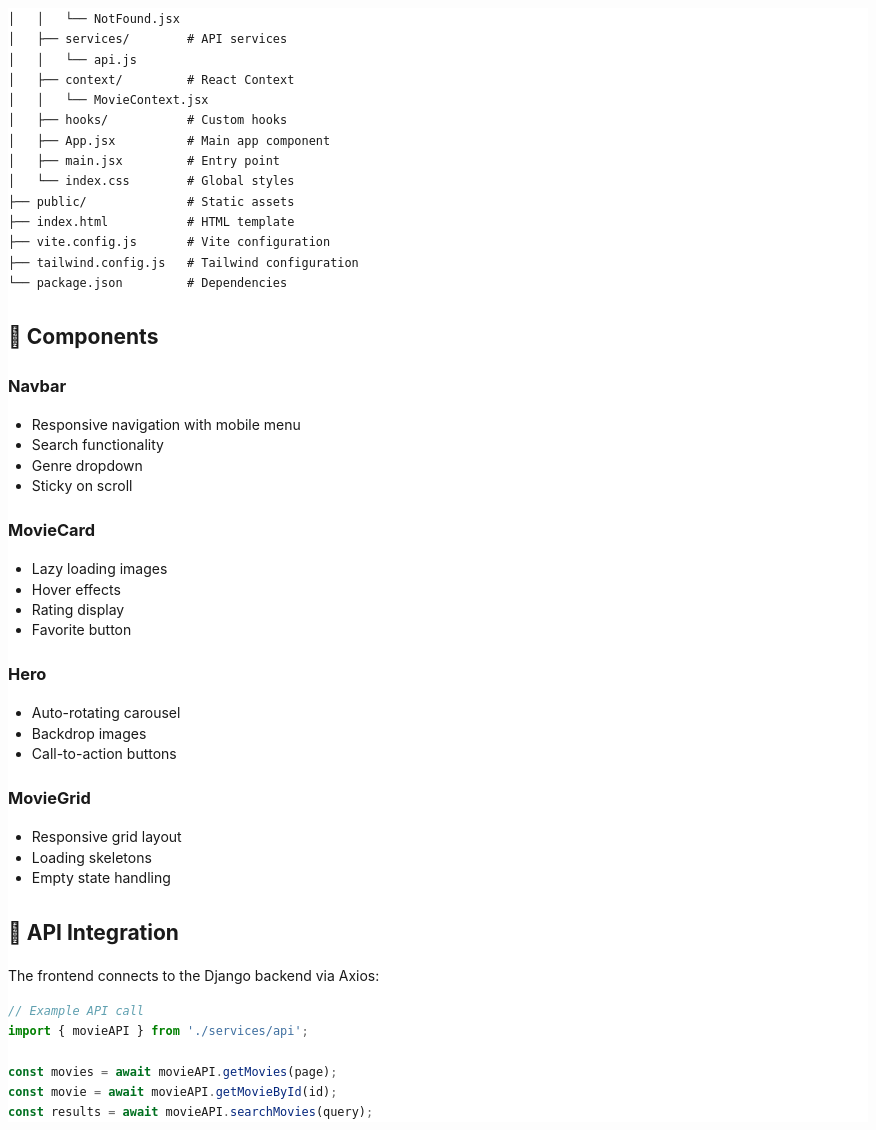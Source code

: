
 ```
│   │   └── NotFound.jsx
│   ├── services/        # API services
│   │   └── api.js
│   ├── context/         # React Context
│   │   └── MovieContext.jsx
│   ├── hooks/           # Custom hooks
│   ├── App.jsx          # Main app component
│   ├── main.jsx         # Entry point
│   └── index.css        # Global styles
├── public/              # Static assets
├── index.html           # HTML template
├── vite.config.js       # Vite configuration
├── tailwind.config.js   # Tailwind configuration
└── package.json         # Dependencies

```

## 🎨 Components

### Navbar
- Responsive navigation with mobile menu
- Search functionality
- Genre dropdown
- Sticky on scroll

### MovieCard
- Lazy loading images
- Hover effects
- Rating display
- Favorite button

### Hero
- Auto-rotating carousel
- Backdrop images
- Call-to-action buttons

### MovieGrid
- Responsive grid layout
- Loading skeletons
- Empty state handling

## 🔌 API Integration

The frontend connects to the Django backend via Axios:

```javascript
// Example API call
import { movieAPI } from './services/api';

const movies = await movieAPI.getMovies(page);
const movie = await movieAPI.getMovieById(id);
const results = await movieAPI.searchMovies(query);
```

##########

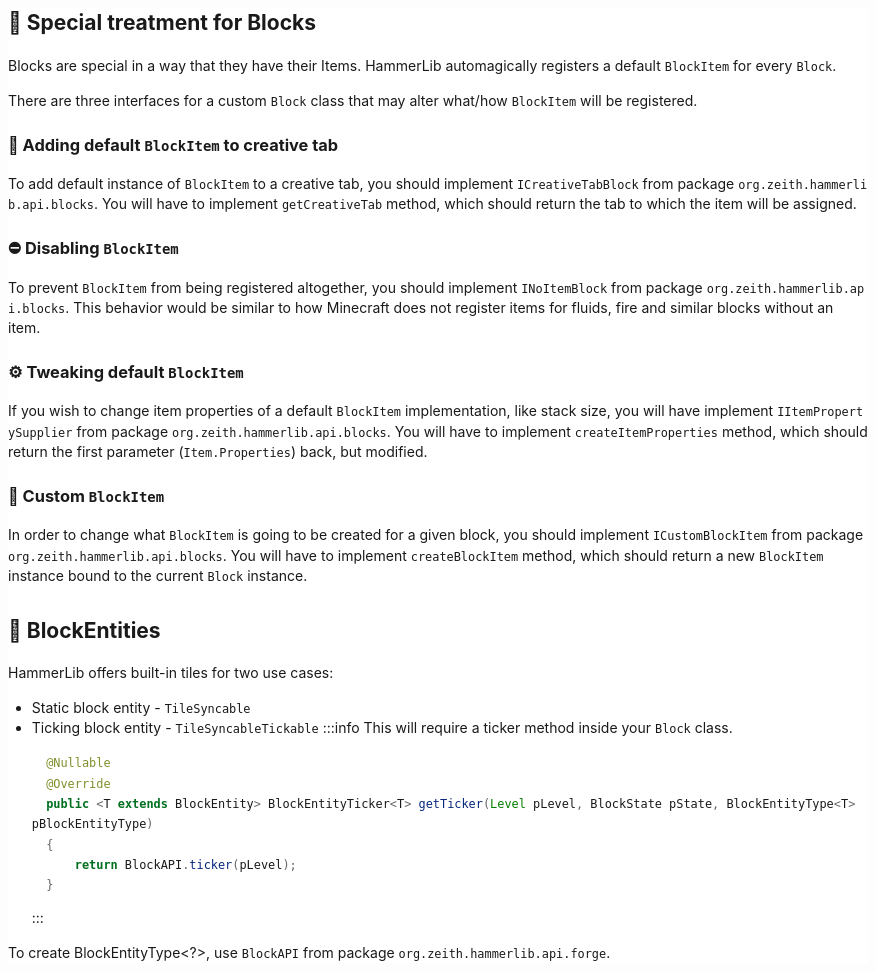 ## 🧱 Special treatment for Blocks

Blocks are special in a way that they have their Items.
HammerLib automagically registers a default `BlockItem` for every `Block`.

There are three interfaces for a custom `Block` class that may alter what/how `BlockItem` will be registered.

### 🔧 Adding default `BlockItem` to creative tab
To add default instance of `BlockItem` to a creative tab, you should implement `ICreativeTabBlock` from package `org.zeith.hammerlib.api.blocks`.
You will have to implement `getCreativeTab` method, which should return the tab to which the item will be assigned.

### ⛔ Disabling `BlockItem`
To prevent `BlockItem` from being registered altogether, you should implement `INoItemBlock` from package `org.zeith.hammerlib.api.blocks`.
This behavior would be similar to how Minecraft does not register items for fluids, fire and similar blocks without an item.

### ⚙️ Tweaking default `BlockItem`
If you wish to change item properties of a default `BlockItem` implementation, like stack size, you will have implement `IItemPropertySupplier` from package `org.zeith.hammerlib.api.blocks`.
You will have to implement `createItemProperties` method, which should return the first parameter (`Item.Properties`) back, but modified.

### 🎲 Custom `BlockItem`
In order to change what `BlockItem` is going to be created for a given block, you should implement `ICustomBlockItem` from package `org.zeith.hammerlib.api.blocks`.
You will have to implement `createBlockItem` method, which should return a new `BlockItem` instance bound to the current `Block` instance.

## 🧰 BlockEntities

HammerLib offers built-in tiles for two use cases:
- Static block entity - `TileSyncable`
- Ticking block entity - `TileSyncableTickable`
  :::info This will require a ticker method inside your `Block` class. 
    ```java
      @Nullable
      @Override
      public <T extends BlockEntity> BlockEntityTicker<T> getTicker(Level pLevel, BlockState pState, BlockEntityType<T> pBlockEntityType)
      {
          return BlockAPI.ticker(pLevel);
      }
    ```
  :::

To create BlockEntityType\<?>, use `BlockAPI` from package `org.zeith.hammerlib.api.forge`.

##########

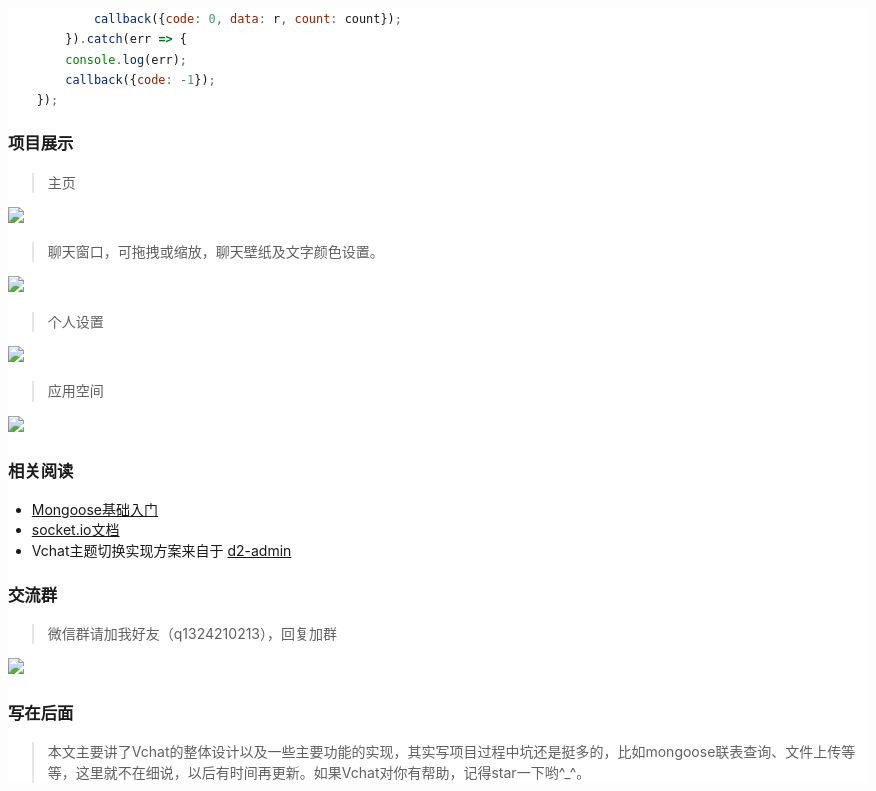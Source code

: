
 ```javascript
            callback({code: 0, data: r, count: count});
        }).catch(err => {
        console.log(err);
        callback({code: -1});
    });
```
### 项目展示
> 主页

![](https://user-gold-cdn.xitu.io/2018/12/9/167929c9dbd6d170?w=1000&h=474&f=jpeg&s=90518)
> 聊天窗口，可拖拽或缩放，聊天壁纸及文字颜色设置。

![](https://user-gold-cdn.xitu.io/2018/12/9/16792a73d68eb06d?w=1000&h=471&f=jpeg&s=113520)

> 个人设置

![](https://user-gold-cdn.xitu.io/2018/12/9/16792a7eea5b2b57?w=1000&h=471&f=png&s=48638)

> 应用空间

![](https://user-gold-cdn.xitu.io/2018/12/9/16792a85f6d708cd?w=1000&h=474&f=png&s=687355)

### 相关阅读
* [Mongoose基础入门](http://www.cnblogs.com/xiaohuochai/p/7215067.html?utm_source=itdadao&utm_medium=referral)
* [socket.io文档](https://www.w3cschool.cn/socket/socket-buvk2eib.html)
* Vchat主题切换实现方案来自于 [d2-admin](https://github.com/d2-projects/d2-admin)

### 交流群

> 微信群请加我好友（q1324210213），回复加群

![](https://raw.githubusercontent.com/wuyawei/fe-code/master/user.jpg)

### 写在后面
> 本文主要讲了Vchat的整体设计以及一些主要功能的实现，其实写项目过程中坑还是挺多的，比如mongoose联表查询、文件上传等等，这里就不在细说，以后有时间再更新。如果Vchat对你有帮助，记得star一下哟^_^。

##########

Problem description => The answer must be a single number: the count of lines in the records above that contain the word "images".

Output of the exercise => 2